The past week has been reflectful for me.
Last Wednesday at my birthday party I put on a ring and disappeared into thin air. The days leading up to this disappearance were charged with emotion. Not the stress of planning; I do well with that stuff. But consider this:
If you had to leave your hometown tomorrow, what would do one last time today?
I made a short list of things to do in Minneapolis before I departed. One item was to play in the fountain with the colored lights in Downtown. It’s a nostalgic activity: years ago, when I first moved there, I did exactly that with a good friend. It was a delightful summer evening of laughter and splashing.
I’d always meant to go back and spend more evenings that way, but never got around to it.
Last week I inadvertently kept that tradition alive. Because of several last minute surprises, I had no time to play in the fountain before departing. My list remains unfinished, and probably always will.
And I’m okay with that.
Reruns and New Episodes
One of the most important things I learned about a life of adventure is that there are no guarantees on long-term plans. “Life of adventure” sounds extreme, but this applies equally to anyone who travels or moves, anyone with a career or love life, and anyone who might die tomorrow.

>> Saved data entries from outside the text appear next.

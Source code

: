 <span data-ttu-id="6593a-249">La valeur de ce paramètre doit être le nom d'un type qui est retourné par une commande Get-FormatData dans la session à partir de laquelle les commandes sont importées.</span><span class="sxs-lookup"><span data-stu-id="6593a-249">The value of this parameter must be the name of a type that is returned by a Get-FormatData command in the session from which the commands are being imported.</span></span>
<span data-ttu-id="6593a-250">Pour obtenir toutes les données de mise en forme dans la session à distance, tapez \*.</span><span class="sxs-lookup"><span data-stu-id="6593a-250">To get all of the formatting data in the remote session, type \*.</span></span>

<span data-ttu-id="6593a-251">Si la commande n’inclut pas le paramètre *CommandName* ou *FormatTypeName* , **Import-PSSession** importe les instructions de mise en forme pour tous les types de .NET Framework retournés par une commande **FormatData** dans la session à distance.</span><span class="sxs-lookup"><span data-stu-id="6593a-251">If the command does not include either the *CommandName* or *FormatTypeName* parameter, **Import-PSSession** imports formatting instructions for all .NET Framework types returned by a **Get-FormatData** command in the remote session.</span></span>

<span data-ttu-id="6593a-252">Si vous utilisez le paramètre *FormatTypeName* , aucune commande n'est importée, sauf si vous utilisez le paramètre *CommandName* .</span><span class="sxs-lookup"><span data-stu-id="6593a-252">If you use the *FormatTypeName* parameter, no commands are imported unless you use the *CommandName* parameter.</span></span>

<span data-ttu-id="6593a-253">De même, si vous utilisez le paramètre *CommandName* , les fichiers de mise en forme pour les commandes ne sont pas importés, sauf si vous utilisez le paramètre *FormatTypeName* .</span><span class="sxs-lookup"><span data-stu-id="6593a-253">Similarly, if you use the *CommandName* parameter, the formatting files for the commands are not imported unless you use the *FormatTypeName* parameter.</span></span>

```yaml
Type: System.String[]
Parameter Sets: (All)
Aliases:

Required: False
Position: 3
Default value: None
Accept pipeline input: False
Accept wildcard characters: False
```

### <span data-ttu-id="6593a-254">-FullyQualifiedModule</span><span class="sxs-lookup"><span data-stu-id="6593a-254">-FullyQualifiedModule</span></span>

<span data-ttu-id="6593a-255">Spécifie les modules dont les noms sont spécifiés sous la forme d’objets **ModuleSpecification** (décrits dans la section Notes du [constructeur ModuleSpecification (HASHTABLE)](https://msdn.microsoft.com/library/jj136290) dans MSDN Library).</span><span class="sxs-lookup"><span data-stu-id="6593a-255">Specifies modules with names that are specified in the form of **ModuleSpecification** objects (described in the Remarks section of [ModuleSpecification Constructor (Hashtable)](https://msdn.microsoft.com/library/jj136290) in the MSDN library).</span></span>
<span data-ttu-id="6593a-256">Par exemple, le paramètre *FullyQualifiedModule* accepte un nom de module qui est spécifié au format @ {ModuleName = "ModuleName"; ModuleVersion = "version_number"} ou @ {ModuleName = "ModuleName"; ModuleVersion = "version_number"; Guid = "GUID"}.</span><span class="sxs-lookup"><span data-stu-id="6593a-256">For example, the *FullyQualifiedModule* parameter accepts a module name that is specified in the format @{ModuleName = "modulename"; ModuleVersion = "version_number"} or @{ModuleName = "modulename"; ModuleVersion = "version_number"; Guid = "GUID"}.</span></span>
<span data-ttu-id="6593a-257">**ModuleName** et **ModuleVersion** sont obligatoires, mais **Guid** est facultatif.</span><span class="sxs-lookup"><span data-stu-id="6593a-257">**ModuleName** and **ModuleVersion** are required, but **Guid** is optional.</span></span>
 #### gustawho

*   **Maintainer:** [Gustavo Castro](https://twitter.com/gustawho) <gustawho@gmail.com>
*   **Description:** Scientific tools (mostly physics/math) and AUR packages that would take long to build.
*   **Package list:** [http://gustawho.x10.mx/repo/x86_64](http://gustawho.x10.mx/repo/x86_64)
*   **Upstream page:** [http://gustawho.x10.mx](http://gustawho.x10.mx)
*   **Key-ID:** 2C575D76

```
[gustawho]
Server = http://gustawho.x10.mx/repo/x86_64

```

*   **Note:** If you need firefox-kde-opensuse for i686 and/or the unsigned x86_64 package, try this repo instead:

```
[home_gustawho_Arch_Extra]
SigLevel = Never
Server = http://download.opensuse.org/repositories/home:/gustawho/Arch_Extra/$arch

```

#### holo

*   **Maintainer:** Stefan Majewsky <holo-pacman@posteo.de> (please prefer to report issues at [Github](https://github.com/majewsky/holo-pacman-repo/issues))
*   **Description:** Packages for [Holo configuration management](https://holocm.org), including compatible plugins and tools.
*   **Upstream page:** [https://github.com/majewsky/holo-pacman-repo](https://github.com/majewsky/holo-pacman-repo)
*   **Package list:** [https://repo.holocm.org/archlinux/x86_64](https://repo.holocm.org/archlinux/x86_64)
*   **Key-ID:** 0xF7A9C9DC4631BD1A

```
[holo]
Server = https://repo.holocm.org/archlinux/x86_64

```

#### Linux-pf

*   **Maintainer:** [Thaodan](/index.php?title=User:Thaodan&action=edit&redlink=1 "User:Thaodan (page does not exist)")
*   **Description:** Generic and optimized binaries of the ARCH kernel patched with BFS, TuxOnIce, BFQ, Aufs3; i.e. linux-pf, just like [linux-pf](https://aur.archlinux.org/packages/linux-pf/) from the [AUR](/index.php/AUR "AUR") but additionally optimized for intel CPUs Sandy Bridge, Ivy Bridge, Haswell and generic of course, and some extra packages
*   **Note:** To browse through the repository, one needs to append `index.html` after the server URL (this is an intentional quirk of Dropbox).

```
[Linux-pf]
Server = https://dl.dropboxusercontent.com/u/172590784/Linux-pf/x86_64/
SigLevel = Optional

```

The fact is, the stuff you’re going to do next week or in three years? That stuff may not happen.
This isn’t just a “live life to the fullest” post though. No seize the day here. (I mean, do seize the day. But that’s 101. I’m talking advanced classes right now.)
Once you’re out there seizing the day, enjoy the day the first time you seize it.
If you’re a human being, when you find something fun you start planning repeat performances. I have to do this again! What if I brought so-and-so here?
Following this pattern, most people collect a relatively small list of favorite places and activities, and confine all of their free time to that list. You have your favorite bar(s), favorite restaurant(s), and certain fun activities you do on certain days of the week or times of the year. And that’s it.
That hinges your happiness on the idea that things don’t change, which is false.
Instead, try treating each experience as a one-time deal. Get out of your head (where the planning is) and live in the actual world (where things happen). If something is beautiful, thrilling, sumptuous, or joyful – love it the first time.
This will make you a happier person.